■ **Exercise objective**: Among the records, which lines include "twir"? List them.

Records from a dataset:

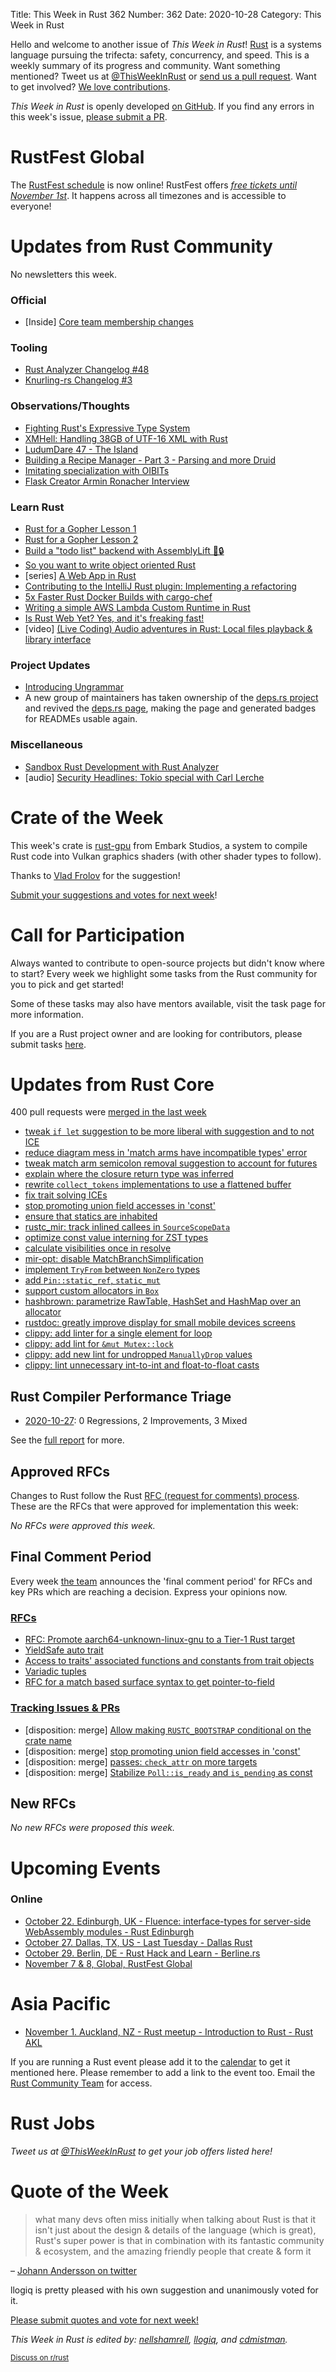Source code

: Title: This Week in Rust 362
Number: 362
Date: 2020-10-28
Category: This Week in Rust

Hello and welcome to another issue of *This Week in Rust*!
[Rust](http://rust-lang.org) is a systems language pursuing the trifecta: safety, concurrency, and speed.
This is a weekly summary of its progress and community.
Want something mentioned? Tweet us at [@ThisWeekInRust](https://twitter.com/ThisWeekInRust) or [send us a pull request](https://github.com/emberian/this-week-in-rust).
Want to get involved? [We love contributions](https://github.com/rust-lang/rust/blob/master/CONTRIBUTING.md).

*This Week in Rust* is openly developed [on GitHub](https://github.com/emberian/this-week-in-rust).
If you find any errors in this week's issue, [please submit a PR](https://github.com/emberian/this-week-in-rust/pulls).

# RustFest Global

The [RustFest schedule](https://rustfest.global/schedule) is now online! RustFest offers [_free tickets until November 1st_](https://rustfest.global/tickets). It happens across all timezones and is accessible to everyone!

# Updates from Rust Community

No newsletters this week.

### Official
* [Inside] [Core team membership changes](https://blog.rust-lang.org/inside-rust/2020/10/23/Core-team-membership.html)

### Tooling
* [Rust Analyzer Changelog #48](https://rust-analyzer.github.io/thisweek/2020/10/26/changelog-48.html)
* [Knurling-rs Changelog #3](https://ferrous-systems.com/blog/knurling-changelog-3/)

### Observations/Thoughts
* [Fighting Rust's Expressive Type System](https://thefuntastic.com/blog/fighting-rusts-type-system)
* [XMHell: Handling 38GB of UTF-16 XML with Rust](http://usethe.computer/posts/14-xmhell.html)
* [LudumDare 47 - The Island](https://blog.kuviman.com/2020/10/18/ludumdare47.html)
* [Building a Recipe Manager - Part 3 - Parsing and more Druid](https://bheisler.github.io/post/recipe-manager-part-3-parsing-and-more-druid/)
* [Imitating specialization with OIBITs](https://pwychowaniec.com/en/posts/imitating-specialization-with-oibits/)
* [Flask Creator Armin Ronacher Interview](https://evrone.com/armin-ronacher-interview)

### Learn Rust
* [Rust for a Gopher Lesson 1](https://levpaul.com/posts/rust-lesson-1/)
* [Rust for a Gopher Lesson 2](https://levpaul.com/posts/rust-lesson-2/)
* [Build a "todo list" backend with AssemblyLift 🚀🔒](https://dev.to/dotxlem/build-a-todo-list-backend-with-assemblylift-1ak3)
* [So you want to write object oriented Rust](https://blog.darrien.dev/posts/so-you-want-to-object/)
* [series] [A Web App in Rust](https://dev.to/krowemoh/series/9410)
* [Contributing to the IntelliJ Rust plugin: Implementing a refactoring](https://kobzol.github.io/rust/intellij/2020/10/19/contributing-4-introduce-constant-refactoring.html)
* [5x Faster Rust Docker Builds with cargo-chef](https://www.lpalmieri.com/posts/fast-rust-docker-builds)
* [Writing a simple AWS Lambda Custom Runtime in Rust](http://jamesmcm.github.io/blog/2020/10/24/lambda-runtime/#en)
* [Is Rust Web Yet? Yes, and it's freaking fast!](http://www.arewewebyet.org/)
* [video] [(Live Coding) Audio adventures in Rust: Local files playback & library interface](https://youtu.be/-tj7ODHX93o)

### Project Updates
* [Introducing Ungrammar](https://rust-analyzer.github.io//blog/2020/10/24/introducing-ungrammar.html)
* A new group of maintainers has taken ownership of the [deps.rs project](https://github.com/deps-rs/deps.rs) and revived the [deps.rs page](https://deps.rs), making the page and generated badges for READMEs usable again.

### Miscellaneous
* [Sandbox Rust Development with Rust Analyzer](https://www.grepular.com/Sandbox_Rust_Development_with_Rust_Analyzer)
* [audio] [Security Headlines: Tokio special with Carl Lerche](https://blog.firosolutions.com/2020/10/tokio_special_with_carl_lerche/)

# Crate of the Week

This week's crate is [rust-gpu](https://github.com/EmbarkStudios/rust-gpu) from Embark Studios, a system to compile Rust code into Vulkan graphics shaders (with other shader types to follow).

Thanks to [Vlad Frolov](https://users.rust-lang.org/t/crate-of-the-week/2704/831) for the suggestion!

[Submit your suggestions and votes for next week][submit_crate]!

[submit_crate]: https://users.rust-lang.org/t/crate-of-the-week/2704

# Call for Participation

Always wanted to contribute to open-source projects but didn't know where to start?
Every week we highlight some tasks from the Rust community for you to pick and get started!

Some of these tasks may also have mentors available, visit the task page for more information.

If you are a Rust project owner and are looking for contributors, please submit tasks [here][guidelines].

[guidelines]: https://users.rust-lang.org/t/twir-call-for-participation/4821

# Updates from Rust Core

400 pull requests were [merged in the last week][merged]

[merged]: https://github.com/search?q=is%3Apr+org%3Arust-lang+is%3Amerged+merged%3A2020-10-19..2020-10-26

* [tweak `if let` suggestion to be more liberal with suggestion and to not ICE](https://github.com/rust-lang/rust/pull/77283)
* [reduce diagram mess in 'match arms have incompatible types' error](https://github.com/rust-lang/rust/pull/78255)
* [tweak match arm semicolon removal suggestion to account for futures](https://github.com/rust-lang/rust/pull/78214)
* [explain where the closure return type was inferred](https://github.com/rust-lang/rust/pull/78235)
* [rewrite `collect_tokens` implementations to use a flattened buffer](https://github.com/rust-lang/rust/pull/77250)
* [fix trait solving ICEs](https://github.com/rust-lang/rust/pull/77720)
* [stop promoting union field accesses in 'const'](https://github.com/rust-lang/rust/pull/77526)
* [ensure that statics are inhabited](https://github.com/rust-lang/rust/pull/78324)
* [rustc_mir: track inlined callees in `SourceScopeData`](https://github.com/rust-lang/rust/pull/68965)
* [optimize const value interning for ZST types](https://github.com/rust-lang/rust/pull/78061)
* [calculate visibilities once in resolve](https://github.com/rust-lang/rust/pull/78077)
* [mir-opt: disable MatchBranchSimplification](https://github.com/rust-lang/rust/pull/78151)
* [implement `TryFrom` between `NonZero` types](https://github.com/rust-lang/rust/pull/77339)
* [add `Pin::static_ref`, `static_mut`](https://github.com/rust-lang/rust/pull/77726)
* [support custom allocators in `Box`](https://github.com/rust-lang/rust/pull/77187)
* [hashbrown: parametrize RawTable, HashSet and HashMap over an allocator](https://github.com/rust-lang/hashbrown/pull/133)
* [rustdoc: greatly improve display for small mobile devices screens](https://github.com/rust-lang/rust/pull/78084)
* [clippy: add linter for a single element for loop](https://github.com/rust-lang/rust-clippy/pull/6109)
* [clippy: add lint for `&mut Mutex::lock`](https://github.com/rust-lang/rust-clippy/pull/6103)
* [clippy: add new lint for undropped `ManuallyDrop` values](https://github.com/rust-lang/rust-clippy/pull/6181)
* [clippy: lint unnecessary int-to-int and float-to-float casts](https://github.com/rust-lang/rust-clippy/pull/6187)

## Rust Compiler Performance Triage

* [2020-10-27](https://github.com/rust-lang/rustc-perf/blob/master/triage/2020-10-27.md):
0 Regressions, 2 Improvements, 3 Mixed

See the [full report](https://github.com/rust-lang/rustc-perf/blob/master/triage/2020-10-27.md) for more.

## Approved RFCs

Changes to Rust follow the Rust [RFC (request for comments) process](https://github.com/rust-lang/rfcs#rust-rfcs). These
are the RFCs that were approved for implementation this week:

*No RFCs were approved this week.*

## Final Comment Period

Every week [the team](https://www.rust-lang.org/team.html) announces the
'final comment period' for RFCs and key PRs which are reaching a
decision. Express your opinions now.

### [RFCs](https://github.com/rust-lang/rfcs/labels/final-comment-period)
* [RFC: Promote aarch64-unknown-linux-gnu to a Tier-1 Rust target](https://github.com/rust-lang/rfcs/pull/2959)
* [YieldSafe auto trait](https://github.com/rust-lang/rfcs/pull/2890)
* [Access to traits' associated functions and constants from trait objects](https://github.com/rust-lang/rfcs/pull/2886)
* [Variadic tuples](https://github.com/rust-lang/rfcs/pull/2775)
* [RFC for a match based surface syntax to get pointer-to-field](https://github.com/rust-lang/rfcs/pull/2666)

### [Tracking Issues & PRs](https://github.com/rust-lang/rust/labels/final-comment-period)
* [disposition: merge] [Allow making `RUSTC_BOOTSTRAP` conditional on the crate name](https://github.com/rust-lang/rust/pull/77802)
* [disposition: merge] [stop promoting union field accesses in 'const'](https://github.com/rust-lang/rust/pull/77526)
* [disposition: merge] [passes: `check_attr` on more targets](https://github.com/rust-lang/rust/pull/77015)
* [disposition: merge] [Stabilize `Poll::is_ready` and `is_pending` as const](https://github.com/rust-lang/rust/pull/76227)

## New RFCs

*No new RFCs were proposed this week.*

# Upcoming Events

### Online
* [October 22. Edinburgh, UK - Fluence: interface-types for server-side WebAssembly modules - Rust Edinburgh](https://www.meetup.com/rust-edi/events/273685985)
* [October 27. Dallas, TX, US - Last Tuesday - Dallas Rust](https://www.meetup.com/Dallas-Rust/events/jqxqwrybcnbkc/)
* [October 29. Berlin, DE - Rust Hack and Learn - Berline.rs](https://www.meetup.com/opentechschool-berlin/events/txcprrybcnbmc/)
* [November 7 & 8, Global, RustFest Global](https://rustfest.global/)

 # Asia Pacific
* [November 1. Auckland, NZ - Rust meetup - Introduction to Rust - Rust AKL](https://www.meetup.com/rust-akl/events/266876718/)

If you are running a Rust event please add it to the [calendar] to get
it mentioned here. Please remember to add a link to the event too.
Email the [Rust Community Team][community] for access.

[calendar]: https://www.google.com/calendar/embed?src=apd9vmbc22egenmtu5l6c5jbfc%40group.calendar.google.com
[community]: mailto:community-team@rust-lang.org

# Rust Jobs

*Tweet us at [@ThisWeekInRust](https://twitter.com/ThisWeekInRust) to get your job offers listed here!*

# Quote of the Week

> what many devs often miss initially when talking about Rust is that it isn't just about the design & details of the language (which is great), Rust's super power is that in combination with its fantastic community & ecosystem, and the amazing friendly people that create & form it

– [Johann Andersson on twitter](https://mobile.twitter.com/repi)

llogiq is pretty pleased with his own suggestion and unanimously voted for it.

[Please submit quotes and vote for next week!](https://users.rust-lang.org/t/twir-quote-of-the-week/328)

*This Week in Rust is edited by: [nellshamrell](https://github.com/nellshamrell), [llogiq](https://github.com/llogiq), and [cdmistman](https://github.com/cdmistman).*

<small>[Discuss on r/rust](https://www.reddit.com/r/rust/comments/iu3ge0/this_week_in_rust_356/)</small>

■ **Expected output**:
[guidelines]: https://users.rust-lang.org/t/twir-call-for-participation/4821
[Please submit quotes and vote for next week!](https://users.rust-lang.org/t/twir-quote-of-the-week/328)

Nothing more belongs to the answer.